NEW YORK: The French foreign minister on Thursday reminded all those involved in the fragile political process in Libya that anyone who jeopardizes it could face international sanctions.
Jean-Yves Le Drian was presiding over a UN Security Council meeting to discuss the current state of Libya’s road map for resolving years of conflict.
A ceasefire agreement in October last year led to the formation of a transitional government and the scheduling of elections for December this year. But progress has faltered, with factions failing to agree a legal framework for the polls.
Real threats hang over the political process and must be dispelled, Le Drian said, and this must start with an agreement to respect the electoral calendar. He also reiterated that any group that that obstructs this process could face international reprisals.
“I recall that this council was clear in its Resolution 2571 that anyone who jeopardizes the political process may be designated for sanctions,” he said.
Le Drian also called for all foreign fighters to leave the country, as agreed in the ceasefire deal.
The UN’s special envoy to Libya, Jan Kubis, said many Libyan officials appear to be unready to commit to the agreed timetable for elections, and that some are employing tactics designed to obstruct efforts to organize a vote.
Speaking during the session, Prime Minister Abdul Hamid Dbeibeh said with the support of the UN, Libya’s security and economy have become more stable.
He said that the government formed a ministerial committee to support the upcoming elections on Dec. 24, and allocated the available funds to support the Electoral Commission, despite the lack of approval of the general budget by the House of Representatives.

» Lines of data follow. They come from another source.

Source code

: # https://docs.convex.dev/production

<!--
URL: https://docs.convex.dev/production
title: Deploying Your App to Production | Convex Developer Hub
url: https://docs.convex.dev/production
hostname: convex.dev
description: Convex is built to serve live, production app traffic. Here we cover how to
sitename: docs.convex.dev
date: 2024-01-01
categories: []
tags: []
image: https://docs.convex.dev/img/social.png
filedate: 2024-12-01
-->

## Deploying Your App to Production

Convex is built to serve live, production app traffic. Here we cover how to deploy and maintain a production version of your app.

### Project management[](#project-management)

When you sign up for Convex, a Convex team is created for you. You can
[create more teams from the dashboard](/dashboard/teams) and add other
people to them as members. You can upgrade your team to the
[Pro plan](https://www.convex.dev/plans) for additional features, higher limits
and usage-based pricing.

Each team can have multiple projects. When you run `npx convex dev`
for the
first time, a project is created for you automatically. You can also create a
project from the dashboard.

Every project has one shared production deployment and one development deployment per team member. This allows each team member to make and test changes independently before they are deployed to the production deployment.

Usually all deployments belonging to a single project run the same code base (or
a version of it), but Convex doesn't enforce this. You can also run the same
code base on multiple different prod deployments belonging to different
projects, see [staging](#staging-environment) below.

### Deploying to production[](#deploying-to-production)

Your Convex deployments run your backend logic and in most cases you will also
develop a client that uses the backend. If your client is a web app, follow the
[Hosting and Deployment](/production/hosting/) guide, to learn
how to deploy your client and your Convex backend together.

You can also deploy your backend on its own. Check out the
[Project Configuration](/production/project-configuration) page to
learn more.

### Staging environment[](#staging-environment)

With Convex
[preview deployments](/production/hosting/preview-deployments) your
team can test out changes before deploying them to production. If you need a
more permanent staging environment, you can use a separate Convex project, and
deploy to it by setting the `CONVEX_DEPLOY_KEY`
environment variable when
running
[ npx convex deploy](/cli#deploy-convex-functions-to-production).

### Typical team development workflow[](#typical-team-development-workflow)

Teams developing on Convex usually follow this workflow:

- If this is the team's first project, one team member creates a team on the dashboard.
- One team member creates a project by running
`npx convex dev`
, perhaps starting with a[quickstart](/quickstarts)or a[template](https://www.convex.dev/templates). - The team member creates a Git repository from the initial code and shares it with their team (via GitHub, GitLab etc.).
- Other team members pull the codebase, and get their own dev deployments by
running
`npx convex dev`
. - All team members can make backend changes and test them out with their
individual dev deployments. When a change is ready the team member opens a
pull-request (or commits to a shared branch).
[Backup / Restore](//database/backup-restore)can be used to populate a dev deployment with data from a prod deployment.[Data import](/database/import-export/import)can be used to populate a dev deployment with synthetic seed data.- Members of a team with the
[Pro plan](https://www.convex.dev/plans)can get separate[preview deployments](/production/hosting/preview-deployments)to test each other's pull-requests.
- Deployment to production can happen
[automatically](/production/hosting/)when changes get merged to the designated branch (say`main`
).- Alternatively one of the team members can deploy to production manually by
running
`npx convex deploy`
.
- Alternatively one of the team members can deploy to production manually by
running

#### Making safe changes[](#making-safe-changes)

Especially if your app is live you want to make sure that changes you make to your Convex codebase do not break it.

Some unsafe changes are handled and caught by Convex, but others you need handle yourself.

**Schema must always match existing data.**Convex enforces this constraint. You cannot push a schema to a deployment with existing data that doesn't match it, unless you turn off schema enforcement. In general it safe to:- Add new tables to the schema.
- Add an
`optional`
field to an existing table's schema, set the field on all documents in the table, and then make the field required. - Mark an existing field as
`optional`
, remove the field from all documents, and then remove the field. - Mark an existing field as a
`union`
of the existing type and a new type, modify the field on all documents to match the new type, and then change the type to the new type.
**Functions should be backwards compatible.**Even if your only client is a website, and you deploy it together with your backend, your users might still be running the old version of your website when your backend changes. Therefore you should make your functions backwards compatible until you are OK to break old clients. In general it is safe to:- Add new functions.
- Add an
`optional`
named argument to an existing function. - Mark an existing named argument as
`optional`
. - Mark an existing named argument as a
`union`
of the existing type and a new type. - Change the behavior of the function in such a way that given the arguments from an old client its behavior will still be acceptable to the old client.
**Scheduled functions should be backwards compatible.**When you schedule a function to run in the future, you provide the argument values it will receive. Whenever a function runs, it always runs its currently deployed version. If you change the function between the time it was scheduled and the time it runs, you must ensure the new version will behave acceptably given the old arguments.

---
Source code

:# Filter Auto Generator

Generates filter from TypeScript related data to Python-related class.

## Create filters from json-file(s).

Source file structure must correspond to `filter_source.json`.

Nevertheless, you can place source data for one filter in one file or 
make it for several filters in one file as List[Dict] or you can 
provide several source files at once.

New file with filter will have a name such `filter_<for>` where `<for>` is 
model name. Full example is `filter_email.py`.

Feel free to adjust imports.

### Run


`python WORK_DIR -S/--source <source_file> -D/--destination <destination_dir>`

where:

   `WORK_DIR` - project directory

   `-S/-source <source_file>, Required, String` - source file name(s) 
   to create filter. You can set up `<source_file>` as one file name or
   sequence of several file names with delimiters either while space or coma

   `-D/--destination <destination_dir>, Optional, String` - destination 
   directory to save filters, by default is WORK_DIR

He said failure to adopt the budget impeded the government’s efforts to improve the living conditions of citizens, meet their urgent needs, especially humanitarian ones, and provide the appropriate environment for holding elections.
He added instructions were given to the Ministry of Interior to train 30,000 personnel to help secure polling stations throughout Libya, and to ensure the safety of voters, candidates and the entire electoral process.
We thank the UN for its engagement. International partnership is crucial as Libya rids itself of foreign mercenaries.
— عبدالحميد الدبيبة Abdulhamid AlDabaiba (@Dabaibahamid) July 15, 2021
Dbeibeh warned that the presence of mercenaries and foreign fighters on Libyan soil is one of the most important obstacles to stability, and appealed to the Security Council to continue efforts to confront the issue with full force and respect the sovereignty and territorial integrity of Libya.
He said they pose a real danger to the current political process, the efforts to continue the cease-fire, and complete the unification of the military institution, and called for their swift removal.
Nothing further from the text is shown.